In Zeiten des Klimawandels und zunehmender Rohstoffknappheit bieten Biokomposite eine große Chance für den Bausektor mit seiner enormen CO2-Bilanz und seinem hohen Verbrauch an fossilen Ressourcen. Sie bieten ein großes Potenzial für eine ":biobasierte" Kreislaufwirtschaft, wenn man bedenkt, dass Flachs im Vergleich zu Holz beispielsweise eine schnell wachsende Pflanze ist.
Interdisziplinäre Teams treiben Entwicklung voran
Die erste "Smart Circular Bridge" mit einer Spannweite von 15 Metern wurde jetzt von einem internationalen Konsortium aus 15 Partnern unter der Leitung der Technischen Universität Eindhoven realisiert. Zum Projektteam gehören fünf Universitäten, sieben innovative Unternehmen und drei Kommunen. Die erste Brücke wird nun am 22. April auf der Floriade, der internationalen Gartenbauausstellung in Almere, eingeweiht. In den Jahren 2022 und 2023 sollen zwei weitere "Smart Circular Bridges" für Fußgänger und Radfahrer realisiert werden, die nächsten in Ulm, Deutschland, und dann in Bergen op Zoom. Diese intensive Zusammenarbeit zwischen Wissenschaft, Industrie und lokalen Behörden wird eine Vielzahl von Innovationen hervorbringen.
Neben den 100 % natürlichen Flachsfasern wird auch das Harz so weit wie möglich aus nichtfossilen Quellen stammen. Bei der ersten Brücke beträgt der Anteil des Bioharzes derzeit noch 25 %, bei den folgenden Brücken wird er auf 60 % oder mehr steigen. Dies wird durch die Verwendung von Abfallprodukten aus der Biodieselproduktion und recycelten PET-Flaschen erreicht.
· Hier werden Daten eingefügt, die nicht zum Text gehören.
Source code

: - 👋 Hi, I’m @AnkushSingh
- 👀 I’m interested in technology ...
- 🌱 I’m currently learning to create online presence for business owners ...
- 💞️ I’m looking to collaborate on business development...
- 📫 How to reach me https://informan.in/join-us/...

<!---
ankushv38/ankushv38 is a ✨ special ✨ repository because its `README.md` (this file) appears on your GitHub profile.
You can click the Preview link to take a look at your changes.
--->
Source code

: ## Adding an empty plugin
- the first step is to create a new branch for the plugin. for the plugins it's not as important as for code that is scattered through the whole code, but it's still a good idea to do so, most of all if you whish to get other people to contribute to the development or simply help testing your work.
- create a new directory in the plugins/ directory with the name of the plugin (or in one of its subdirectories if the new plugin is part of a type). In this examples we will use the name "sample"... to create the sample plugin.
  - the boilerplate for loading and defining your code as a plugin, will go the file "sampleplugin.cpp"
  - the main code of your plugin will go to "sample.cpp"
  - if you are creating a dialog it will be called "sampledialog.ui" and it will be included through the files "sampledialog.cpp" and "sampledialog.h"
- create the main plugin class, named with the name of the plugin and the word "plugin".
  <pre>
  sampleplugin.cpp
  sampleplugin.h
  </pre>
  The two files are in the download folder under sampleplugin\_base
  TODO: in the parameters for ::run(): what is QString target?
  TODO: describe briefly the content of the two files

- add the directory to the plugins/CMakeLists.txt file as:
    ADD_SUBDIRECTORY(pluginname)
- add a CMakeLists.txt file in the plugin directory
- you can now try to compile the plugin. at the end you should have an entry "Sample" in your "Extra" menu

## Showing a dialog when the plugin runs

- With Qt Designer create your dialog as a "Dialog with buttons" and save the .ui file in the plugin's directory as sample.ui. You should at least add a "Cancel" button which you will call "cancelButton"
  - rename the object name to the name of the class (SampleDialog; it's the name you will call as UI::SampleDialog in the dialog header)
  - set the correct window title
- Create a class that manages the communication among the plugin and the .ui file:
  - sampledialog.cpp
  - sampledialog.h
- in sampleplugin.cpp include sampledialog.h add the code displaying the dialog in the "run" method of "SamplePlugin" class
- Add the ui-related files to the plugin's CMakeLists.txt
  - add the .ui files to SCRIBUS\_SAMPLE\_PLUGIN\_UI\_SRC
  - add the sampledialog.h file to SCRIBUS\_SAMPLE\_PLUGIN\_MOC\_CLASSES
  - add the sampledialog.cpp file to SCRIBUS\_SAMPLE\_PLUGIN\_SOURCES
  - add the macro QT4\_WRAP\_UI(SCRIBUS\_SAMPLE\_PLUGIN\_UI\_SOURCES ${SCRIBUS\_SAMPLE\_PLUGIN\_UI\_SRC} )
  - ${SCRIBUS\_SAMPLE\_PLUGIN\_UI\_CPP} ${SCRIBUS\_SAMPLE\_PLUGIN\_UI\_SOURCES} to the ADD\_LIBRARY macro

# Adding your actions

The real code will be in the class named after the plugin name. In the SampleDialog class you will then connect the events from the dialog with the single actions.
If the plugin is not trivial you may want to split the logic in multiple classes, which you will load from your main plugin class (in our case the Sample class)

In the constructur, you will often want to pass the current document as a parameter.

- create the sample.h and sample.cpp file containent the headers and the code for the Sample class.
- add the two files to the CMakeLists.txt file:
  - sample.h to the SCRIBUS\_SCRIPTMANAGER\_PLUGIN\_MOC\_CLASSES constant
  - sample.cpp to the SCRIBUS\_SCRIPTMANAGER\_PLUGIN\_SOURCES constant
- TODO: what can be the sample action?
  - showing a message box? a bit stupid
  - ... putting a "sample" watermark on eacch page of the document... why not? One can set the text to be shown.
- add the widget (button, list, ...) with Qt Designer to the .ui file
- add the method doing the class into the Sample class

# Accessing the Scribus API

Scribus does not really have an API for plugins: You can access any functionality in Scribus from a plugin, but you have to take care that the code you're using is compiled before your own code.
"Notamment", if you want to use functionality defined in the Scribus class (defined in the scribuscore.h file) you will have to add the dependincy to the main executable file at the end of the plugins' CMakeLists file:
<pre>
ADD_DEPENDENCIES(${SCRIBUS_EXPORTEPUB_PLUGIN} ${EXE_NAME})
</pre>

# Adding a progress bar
Beschleunigung der Materialforschung mit AI
Da Biokomposite ein großes Potenzial haben, wird das Material weiter erforscht. Die Brücken werden systematisch und in Echtzeit überwacht. Fast 100 Sensoren in der Brücke liefern Daten über das Verhalten des Materials im täglichen Gebrauch. Wie verhält sich das Bauwerk, wenn 200 Menschen gleichzeitig darüber gehen? Was geschieht in den verschiedenen Jahreszeiten, bei Sturm, Hagel und Schnee? Wie altert das Material im Detail?
Das Brückenmanagementsystem mit optischen Glasfasersensoren in der Brücke liefert Informationen über Materialdehnungen und Spannungen. Beschleunigungssensoren erfassen selbst feinste Schwingungen, die durch Gebruike oder z.B. Wind verursacht werden. Die Auswertung erfolgt mittels künstlicher Intelligenz (KI), um Muster im Materialverhalten zu erkennen. Die Daten können auch von der Öffentlichkeit über ein Dashboard auf einer öffentlichen Website(dashboard.smartcircularbridge.eu) eingesehen werden. Gleichzeitig können die Ingenieure diese Daten nutzen, um ihre Berechnungs- und Materialmodelle zu verfeinern. Auf dieser Grundlage werden sie Material- und Konstruktionsmodelle für spätere Brücken und möglicherweise viele andere Anwendungen weiterentwickeln. Derzeit forschen die Teams bereits an Stützen und Fassadenelementen aus Bioverbundwerkstoff. Auch Rotorblätter von Windkraftanlagen sind denkbar.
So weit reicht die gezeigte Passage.